• YOUR TASK: Your answer should be the exact lines of the data below from the one containing "leveraging standard mechanisms" through the one containing "This readme document"; please include nothing else.

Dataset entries
**********

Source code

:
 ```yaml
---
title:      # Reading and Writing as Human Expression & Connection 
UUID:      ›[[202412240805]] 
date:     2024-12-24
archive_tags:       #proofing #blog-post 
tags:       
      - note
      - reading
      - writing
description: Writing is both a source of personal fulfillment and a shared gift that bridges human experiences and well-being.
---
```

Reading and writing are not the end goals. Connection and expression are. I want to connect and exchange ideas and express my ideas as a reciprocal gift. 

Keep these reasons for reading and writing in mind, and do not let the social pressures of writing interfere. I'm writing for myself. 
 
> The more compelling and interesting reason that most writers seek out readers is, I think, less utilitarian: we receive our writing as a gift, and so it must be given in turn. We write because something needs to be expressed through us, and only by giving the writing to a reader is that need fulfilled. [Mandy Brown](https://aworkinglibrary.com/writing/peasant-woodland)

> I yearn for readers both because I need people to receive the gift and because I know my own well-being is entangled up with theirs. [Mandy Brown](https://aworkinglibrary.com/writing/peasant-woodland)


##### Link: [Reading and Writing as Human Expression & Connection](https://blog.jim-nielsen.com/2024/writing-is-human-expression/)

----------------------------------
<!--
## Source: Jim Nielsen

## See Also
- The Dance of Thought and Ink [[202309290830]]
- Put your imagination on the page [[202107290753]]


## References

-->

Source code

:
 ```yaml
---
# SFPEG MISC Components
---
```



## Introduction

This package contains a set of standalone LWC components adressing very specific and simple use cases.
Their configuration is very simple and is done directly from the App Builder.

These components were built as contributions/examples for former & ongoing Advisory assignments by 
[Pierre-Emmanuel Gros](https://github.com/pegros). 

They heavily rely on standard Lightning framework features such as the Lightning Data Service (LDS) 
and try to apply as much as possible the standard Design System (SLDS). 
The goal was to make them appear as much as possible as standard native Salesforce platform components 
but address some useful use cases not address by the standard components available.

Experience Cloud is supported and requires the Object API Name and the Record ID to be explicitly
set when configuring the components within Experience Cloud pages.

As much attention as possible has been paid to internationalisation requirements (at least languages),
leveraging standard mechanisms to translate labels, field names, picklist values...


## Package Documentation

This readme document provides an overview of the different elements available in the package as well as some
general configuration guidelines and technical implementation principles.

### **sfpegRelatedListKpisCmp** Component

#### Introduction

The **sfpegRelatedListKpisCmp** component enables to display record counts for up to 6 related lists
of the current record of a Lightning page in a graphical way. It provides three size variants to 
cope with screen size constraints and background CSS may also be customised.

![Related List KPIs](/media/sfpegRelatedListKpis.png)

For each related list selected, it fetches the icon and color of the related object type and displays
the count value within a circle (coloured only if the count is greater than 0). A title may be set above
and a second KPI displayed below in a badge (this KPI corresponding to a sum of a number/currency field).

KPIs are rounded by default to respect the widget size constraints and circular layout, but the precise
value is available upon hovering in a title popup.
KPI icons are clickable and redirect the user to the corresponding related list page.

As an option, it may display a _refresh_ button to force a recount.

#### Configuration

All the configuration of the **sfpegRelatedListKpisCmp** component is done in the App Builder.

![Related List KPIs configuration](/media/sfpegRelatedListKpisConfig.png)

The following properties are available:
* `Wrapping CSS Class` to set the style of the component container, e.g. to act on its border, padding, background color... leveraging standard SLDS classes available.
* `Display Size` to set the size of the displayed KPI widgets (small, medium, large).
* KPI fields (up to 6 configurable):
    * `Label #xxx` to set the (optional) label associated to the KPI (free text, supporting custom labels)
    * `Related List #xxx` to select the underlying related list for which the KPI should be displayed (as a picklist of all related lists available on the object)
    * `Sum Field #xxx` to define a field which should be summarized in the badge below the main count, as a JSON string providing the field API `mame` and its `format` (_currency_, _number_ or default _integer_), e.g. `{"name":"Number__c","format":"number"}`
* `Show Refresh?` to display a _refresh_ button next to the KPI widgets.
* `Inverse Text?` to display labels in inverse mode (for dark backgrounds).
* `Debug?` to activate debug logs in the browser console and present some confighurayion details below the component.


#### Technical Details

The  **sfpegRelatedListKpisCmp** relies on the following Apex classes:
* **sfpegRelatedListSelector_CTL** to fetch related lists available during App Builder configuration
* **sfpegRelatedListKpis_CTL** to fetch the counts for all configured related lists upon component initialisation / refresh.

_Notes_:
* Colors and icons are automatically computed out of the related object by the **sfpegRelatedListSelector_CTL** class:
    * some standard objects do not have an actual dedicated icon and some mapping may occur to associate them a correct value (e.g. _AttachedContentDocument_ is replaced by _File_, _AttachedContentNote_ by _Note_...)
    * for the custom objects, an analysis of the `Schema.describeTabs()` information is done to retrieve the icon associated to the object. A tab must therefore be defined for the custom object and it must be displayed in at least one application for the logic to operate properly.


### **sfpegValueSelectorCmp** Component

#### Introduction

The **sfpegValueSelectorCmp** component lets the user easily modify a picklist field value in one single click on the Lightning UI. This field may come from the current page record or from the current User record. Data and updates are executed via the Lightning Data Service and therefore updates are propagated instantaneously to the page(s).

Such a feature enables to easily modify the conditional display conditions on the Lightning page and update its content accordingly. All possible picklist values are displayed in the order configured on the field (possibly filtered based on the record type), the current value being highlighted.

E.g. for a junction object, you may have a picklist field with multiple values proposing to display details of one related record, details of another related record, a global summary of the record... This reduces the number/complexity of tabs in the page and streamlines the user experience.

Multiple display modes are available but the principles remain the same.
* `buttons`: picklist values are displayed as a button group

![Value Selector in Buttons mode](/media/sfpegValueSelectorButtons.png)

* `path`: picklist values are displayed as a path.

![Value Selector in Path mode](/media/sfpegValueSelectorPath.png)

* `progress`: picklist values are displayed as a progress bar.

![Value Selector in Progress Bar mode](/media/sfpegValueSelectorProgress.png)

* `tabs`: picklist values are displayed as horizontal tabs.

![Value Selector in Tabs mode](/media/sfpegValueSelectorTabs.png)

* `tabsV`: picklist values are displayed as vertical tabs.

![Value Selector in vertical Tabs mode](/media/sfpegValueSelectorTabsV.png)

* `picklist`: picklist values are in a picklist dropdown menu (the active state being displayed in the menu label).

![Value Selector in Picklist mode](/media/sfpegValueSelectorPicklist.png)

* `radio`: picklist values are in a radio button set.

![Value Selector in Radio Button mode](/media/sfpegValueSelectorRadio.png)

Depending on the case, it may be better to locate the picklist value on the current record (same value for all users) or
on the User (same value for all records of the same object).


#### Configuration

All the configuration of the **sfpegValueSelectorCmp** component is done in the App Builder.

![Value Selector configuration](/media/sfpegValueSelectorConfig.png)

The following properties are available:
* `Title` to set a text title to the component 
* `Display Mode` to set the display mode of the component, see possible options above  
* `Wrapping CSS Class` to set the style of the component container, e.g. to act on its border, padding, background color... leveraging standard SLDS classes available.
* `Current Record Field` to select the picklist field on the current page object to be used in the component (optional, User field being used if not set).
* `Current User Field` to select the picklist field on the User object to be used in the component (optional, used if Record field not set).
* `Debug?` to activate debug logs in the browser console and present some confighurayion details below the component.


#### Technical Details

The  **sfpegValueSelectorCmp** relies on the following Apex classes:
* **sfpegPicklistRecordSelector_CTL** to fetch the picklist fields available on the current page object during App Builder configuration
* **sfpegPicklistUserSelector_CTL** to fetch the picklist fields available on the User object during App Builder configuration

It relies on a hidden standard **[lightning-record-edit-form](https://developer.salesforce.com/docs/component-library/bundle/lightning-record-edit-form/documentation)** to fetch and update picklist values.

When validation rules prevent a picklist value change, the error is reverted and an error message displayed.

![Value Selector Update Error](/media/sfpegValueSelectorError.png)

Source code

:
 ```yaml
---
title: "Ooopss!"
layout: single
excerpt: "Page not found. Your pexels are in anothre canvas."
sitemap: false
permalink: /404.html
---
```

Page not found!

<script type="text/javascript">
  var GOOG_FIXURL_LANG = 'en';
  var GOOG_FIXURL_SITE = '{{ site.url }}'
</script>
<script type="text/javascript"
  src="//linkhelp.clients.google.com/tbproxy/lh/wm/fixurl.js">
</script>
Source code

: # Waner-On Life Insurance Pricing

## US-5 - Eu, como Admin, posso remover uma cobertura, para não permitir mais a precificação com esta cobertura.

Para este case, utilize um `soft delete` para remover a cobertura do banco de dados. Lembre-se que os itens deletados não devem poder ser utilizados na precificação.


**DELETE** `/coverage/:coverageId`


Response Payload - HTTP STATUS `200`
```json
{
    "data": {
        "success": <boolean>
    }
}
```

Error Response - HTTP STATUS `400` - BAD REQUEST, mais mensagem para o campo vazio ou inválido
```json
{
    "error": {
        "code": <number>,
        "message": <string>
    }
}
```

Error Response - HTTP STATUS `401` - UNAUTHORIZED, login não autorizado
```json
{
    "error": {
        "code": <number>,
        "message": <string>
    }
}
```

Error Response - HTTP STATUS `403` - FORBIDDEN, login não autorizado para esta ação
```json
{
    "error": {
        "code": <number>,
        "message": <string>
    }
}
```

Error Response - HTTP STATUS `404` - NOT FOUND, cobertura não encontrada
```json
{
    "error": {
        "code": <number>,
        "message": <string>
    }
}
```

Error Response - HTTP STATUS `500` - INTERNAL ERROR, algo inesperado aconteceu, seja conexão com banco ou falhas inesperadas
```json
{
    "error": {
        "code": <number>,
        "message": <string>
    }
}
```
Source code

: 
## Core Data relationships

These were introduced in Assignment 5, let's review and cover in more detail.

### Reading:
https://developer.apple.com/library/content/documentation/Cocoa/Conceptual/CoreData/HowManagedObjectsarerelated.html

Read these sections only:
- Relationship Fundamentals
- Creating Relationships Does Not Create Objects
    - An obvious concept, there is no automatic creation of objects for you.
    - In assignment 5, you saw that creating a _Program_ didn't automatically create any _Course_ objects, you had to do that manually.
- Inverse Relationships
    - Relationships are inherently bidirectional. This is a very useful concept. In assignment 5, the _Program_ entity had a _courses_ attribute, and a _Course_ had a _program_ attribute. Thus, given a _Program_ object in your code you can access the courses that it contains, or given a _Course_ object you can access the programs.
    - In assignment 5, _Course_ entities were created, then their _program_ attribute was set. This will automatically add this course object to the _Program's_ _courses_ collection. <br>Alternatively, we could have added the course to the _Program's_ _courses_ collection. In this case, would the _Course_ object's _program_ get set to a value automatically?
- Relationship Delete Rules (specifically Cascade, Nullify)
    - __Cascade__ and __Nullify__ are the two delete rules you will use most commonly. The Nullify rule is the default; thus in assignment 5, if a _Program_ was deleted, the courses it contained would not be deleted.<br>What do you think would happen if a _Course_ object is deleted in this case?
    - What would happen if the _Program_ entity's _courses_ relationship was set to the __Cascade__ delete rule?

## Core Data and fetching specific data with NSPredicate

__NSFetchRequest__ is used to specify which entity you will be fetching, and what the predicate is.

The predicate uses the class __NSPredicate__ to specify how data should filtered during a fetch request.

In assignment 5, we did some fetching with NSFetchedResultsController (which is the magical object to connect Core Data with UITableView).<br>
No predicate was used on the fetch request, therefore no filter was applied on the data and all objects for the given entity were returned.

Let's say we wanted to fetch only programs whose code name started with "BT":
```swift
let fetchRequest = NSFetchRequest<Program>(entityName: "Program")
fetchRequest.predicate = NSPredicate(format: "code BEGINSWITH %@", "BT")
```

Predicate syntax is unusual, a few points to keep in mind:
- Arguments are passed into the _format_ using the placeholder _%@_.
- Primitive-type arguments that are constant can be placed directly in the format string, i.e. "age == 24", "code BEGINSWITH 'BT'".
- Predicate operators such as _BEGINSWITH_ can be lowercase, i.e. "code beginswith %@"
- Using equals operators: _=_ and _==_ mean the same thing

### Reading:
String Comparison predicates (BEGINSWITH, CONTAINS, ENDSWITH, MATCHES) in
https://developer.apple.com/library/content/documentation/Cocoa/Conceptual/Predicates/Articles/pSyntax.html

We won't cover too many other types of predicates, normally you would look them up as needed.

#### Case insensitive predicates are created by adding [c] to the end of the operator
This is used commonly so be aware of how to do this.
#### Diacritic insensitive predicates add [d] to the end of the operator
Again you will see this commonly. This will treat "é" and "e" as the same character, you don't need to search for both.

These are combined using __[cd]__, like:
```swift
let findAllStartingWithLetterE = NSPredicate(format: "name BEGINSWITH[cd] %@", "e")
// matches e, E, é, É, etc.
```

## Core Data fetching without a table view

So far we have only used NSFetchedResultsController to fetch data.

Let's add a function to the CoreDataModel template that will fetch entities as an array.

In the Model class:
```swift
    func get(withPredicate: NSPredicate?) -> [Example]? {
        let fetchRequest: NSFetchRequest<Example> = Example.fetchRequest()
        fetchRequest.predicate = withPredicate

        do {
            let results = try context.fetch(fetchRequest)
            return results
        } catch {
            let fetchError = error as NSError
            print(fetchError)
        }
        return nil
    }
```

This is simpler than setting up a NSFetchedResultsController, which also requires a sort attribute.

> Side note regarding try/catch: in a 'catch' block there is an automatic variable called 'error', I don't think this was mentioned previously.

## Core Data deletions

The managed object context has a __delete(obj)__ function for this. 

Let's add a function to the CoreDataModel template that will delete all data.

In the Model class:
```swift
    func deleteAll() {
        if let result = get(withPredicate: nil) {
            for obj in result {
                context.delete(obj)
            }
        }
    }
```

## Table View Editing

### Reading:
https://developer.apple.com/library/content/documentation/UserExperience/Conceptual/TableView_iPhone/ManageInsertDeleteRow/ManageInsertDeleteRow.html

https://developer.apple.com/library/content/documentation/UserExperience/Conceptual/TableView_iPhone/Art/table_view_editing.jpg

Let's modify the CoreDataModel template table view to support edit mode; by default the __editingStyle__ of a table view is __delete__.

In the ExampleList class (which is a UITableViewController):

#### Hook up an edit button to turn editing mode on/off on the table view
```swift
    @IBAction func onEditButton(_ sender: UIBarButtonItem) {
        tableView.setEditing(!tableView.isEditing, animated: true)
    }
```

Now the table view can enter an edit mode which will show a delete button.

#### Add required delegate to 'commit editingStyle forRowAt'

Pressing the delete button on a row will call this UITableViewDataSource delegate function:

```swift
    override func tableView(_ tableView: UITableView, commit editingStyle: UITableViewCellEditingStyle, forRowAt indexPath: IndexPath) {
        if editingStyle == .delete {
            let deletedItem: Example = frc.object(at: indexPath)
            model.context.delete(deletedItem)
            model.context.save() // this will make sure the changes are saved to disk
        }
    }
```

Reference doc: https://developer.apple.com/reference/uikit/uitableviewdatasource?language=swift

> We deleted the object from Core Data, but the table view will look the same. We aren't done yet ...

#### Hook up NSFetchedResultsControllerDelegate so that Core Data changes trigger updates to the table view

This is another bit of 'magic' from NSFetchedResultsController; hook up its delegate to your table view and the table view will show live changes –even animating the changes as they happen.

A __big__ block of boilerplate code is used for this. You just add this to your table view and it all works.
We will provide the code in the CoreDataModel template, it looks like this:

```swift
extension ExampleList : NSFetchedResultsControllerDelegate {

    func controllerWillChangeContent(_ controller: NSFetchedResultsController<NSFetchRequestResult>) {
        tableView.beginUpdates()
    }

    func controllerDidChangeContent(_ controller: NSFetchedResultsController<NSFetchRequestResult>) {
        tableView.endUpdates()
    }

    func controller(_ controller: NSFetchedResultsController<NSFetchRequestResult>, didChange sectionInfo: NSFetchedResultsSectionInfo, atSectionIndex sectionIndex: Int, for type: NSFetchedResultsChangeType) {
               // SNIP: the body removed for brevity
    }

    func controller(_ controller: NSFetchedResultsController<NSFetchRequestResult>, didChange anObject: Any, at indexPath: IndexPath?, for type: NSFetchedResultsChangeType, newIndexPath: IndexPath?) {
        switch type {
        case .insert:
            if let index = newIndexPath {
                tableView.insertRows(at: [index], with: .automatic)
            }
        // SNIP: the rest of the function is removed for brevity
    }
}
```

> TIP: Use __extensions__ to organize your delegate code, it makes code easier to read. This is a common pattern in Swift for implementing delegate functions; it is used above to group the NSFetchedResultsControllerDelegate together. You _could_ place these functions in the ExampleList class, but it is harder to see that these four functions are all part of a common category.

**********

• ANSWER SECTION:
leveraging standard mechanisms to translate labels, field names, picklist values...


## Package Documentation

This readme document provides an overview of the different elements available in the package as well as some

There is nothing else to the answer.